WHAT YOU NEED TO DO ::
If a line appears in the data below, it must appear in your answer exactly as given.

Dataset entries
------------------------------------------------------------
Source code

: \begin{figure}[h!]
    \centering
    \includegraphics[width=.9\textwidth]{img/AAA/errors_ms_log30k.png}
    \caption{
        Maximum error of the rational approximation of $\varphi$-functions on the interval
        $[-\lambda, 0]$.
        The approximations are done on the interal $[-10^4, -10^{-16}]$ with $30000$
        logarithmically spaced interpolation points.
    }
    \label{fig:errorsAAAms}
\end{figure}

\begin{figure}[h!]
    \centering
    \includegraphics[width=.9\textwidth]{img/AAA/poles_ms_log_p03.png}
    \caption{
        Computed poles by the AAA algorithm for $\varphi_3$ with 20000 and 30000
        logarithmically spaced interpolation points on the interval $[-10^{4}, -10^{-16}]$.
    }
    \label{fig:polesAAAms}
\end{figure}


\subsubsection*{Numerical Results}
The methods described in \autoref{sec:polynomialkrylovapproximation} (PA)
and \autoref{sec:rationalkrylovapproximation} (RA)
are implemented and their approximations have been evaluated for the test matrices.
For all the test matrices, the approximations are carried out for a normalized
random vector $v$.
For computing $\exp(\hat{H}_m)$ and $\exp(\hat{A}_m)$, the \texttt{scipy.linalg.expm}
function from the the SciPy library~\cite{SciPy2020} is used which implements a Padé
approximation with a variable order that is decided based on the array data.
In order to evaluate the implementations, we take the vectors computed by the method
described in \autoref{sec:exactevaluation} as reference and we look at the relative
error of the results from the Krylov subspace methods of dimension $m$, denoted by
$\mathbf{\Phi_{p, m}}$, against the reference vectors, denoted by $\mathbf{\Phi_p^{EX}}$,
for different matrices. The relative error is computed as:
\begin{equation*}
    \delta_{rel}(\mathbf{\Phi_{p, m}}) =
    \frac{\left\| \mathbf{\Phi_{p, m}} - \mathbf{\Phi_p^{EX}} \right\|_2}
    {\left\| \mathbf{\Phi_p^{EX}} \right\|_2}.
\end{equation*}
------------------------------------------------------------
FINISHED TASK ::
Source code

: \begin{figure}[h!]
    \centering
    \includegraphics[width=.9\textwidth]{img/AAA/errors_ms_log30k.png}
    \caption{
        Maximum error of the rational approximation of $\varphi$-functions on the interval
        $[-\lambda, 0]$.
        The approximations are done on the interal $[-10^4, -10^{-16}]$ with $30000$
        logarithmically spaced interpolation points.
    }
    \label{fig:errorsAAAms}
\end{figure}

\begin{figure}[h!]
    \centering
    \includegraphics[width=.9\textwidth]{img/AAA/poles_ms_log_p03.png}
    \caption{
        Computed poles by the AAA algorithm for $\varphi_3$ with 20000 and 30000
        logarithmically spaced interpolation points on the interval $[-10^{4}, -10^{-16}]$.
    }
    \label{fig:polesAAAms}
\end{figure}


\subsubsection*{Numerical Results}
The methods described in \autoref{sec:polynomialkrylovapproximation} (PA)
and \autoref{sec:rationalkrylovapproximation} (RA)
are implemented and their approximations have been evaluated for the test matrices.
For all the test matrices, the approximations are carried out for a normalized
random vector $v$.
For computing $\exp(\hat{H}_m)$ and $\exp(\hat{A}_m)$, the \texttt{scipy.linalg.expm}
function from the the SciPy library~\cite{SciPy2020} is used which implements a Padé
approximation with a variable order that is decided based on the array data.
In order to evaluate the implementations, we take the vectors computed by the method
described in \autoref{sec:exactevaluation} as reference and we look at the relative
error of the results from the Krylov subspace methods of dimension $m$, denoted by
$\mathbf{\Phi_{p, m}}$, against the reference vectors, denoted by $\mathbf{\Phi_p^{EX}}$,
for different matrices. The relative error is computed as:
\begin{equation*}
    \delta_{rel}(\mathbf{\Phi_{p, m}}) =
    \frac{\left\| \mathbf{\Phi_{p, m}} - \mathbf{\Phi_p^{EX}} \right\|_2}
    {\left\| \mathbf{\Phi_p^{EX}} \right\|_2}.
\end{equation*}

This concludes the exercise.